The six members of PIMCO’s Global Advisory Board, a team of world-renowned macroeconomic thinkers and former policymakers, recently joined the discussion at PIMCO’s annual Secular Forum, where they addressed critical factors likely to shape the global economy over the three- to five-year horizon. The board’s insights constitute a valuable input into PIMCO’s investment process. The discussion below is distilled from their far-ranging conversation.
Q: What is the outlook for U.S. growth, business sentiment and monetary policy over the secular horizon?
A: Tailwinds supporting continued U.S. growth, at least over the early part of the secular timeframe, include the synchronized global recovery, accommodative financial conditions, tax reform, the regulatory environment and the fiscal policy impulse. Demographics are a drag on growth, but over time we could see productivity begin to improve.
“If tightening financial conditions do some of the Fed’s work for it, then it doesn’t have to be quite as aggressive on short rates.”
- Ben Bernanke
Recent tax reform, along with a more business-friendly regulatory environment, could boost U.S. business confidence significantly. The move to a territorial tax system helps businesses make capital allocation decisions based on efficiency and strategy, not just tax awareness – and they now feel they’re on a more level playing field relative to their non-U.S. peers. And while we’re not necessarily seeing a significant rollback of regulation, the absence of any prospect for substantial further regulation removes a major source of uncertainty for many businesses. In the longer term, however, the significant increase in the deficit implied by recent policy changes will likely reduce U.S. fiscal “space” and the government’s ability to respond to new challenges.
Inflation is increasing in the U.S., but only moderately. The Federal Reserve believes the Phillips curve is quite flat, meaning that low unemployment won’t necessarily translate into an acceleration in inflation. Moreover, the Fed appears willing to accept a modest overshoot of its inflation target. Accordingly, we expect the Fed will continue to raise rates gradually, though it may overshoot neutral at some point. The Fed has reasonable policy tools to respond to the next economic downturn, which could feasibly arrive over the secular horizon, provided the recession is not too deep. However, given the Fed’s limited room to cut rates and the reduced scope for fiscal expansion, a more severe recession would challenge policymakers.
Q: What are China’s longer-term economic goals now that the leadership has consolidated power? And how could developments in China affect the global economy and trade relations?
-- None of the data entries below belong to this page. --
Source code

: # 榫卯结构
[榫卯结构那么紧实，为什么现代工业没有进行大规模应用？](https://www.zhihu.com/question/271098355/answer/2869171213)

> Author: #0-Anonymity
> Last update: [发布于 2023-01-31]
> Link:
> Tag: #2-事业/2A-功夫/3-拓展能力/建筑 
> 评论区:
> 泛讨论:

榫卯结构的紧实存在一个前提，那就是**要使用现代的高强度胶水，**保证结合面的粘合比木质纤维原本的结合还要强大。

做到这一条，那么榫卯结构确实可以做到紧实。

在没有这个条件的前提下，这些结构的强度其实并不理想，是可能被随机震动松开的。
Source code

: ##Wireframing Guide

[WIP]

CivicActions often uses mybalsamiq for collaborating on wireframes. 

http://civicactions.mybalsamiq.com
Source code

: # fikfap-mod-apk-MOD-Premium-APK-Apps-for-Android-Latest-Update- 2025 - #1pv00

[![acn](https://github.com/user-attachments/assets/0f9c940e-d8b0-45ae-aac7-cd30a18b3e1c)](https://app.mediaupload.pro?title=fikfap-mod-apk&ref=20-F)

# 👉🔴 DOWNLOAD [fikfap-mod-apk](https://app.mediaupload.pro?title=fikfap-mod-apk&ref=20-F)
A: China’s leadership, united under President Xi Jinping, has a clear sense of direction and the will to pursue its objectives. Xi has a timeline for increasing China’s economic strength and influence over a span of decades, including the goal that by 2049 (the 100th anniversary of the founding of the People’s Republic), China will be a fully developed, rich and powerful country with a GDP per capita similar to Germany’s today. Three additional policy priorities over the next several years are to eliminate poverty, reduce pollution by imposing environmental standards and control risk in the financial system.
“China is looking very far ahead, and planning in terms of decades.”
- Ng Kok Song
Beyond its domestic priorities, China is also a major engine of global growth. We will likely see China’s GDP increase at least 5%–6% annually over the next three years even as the growth outlook elsewhere becomes less certain. China’s long-term growth is not likely to be derailed by trade conflict; unlike in years past, it is now much more dependent on internal consumption than external trade.
We see a greater risk of deterioration in the U.S./China trade environment than markets seem to be pricing. We expect prolonged tensions and the possibility of unintended escalations and flare-ups, and we also acknowledge there are some political incentives on both sides for continued low-level skirmishing and posturing in the trade arena.
As a secular base case, we expect a muddle-through scenario between the U.S. and China that stops short of unraveling the global trading system. It is possible for the parties to make progress on issues related to trade deficits and foreign investment, but any challenges to China’s growth model of state capitalism, which gives the state a leading role in industrial planning and in fostering research and development, will meet firm resistance.
Q: What are the longer-term outlooks for the European and U.K. economies?
A: Europe’s growth has been stronger recently, but its longer-term potential is hindered by structural problems: labor market inefficiencies, a lack of physical investment, and the different economic conditions and levels of competitiveness between core and peripheral countries. Populist politics are creating new barriers to trade, immigration and further European integration. Other political uncertainties include worries about trade wars, possible sanctions on Iran and Russia, and the uncertain resolution of Brexit negotiations. In this environment, we don’t expect progress toward a fiscal union. However, work continues toward banking and capital market unions.
Despite greater populist influence in a number of countries, the euro remains broadly popular. However, diversity in economic conditions and inflation among countries using the euro has complicated the task of the European Central Bank. We expect the ECB to remain dovish, perhaps extending its asset purchases beyond September 2018 and pushing off its first rate hike until the latter part of 2019 at least.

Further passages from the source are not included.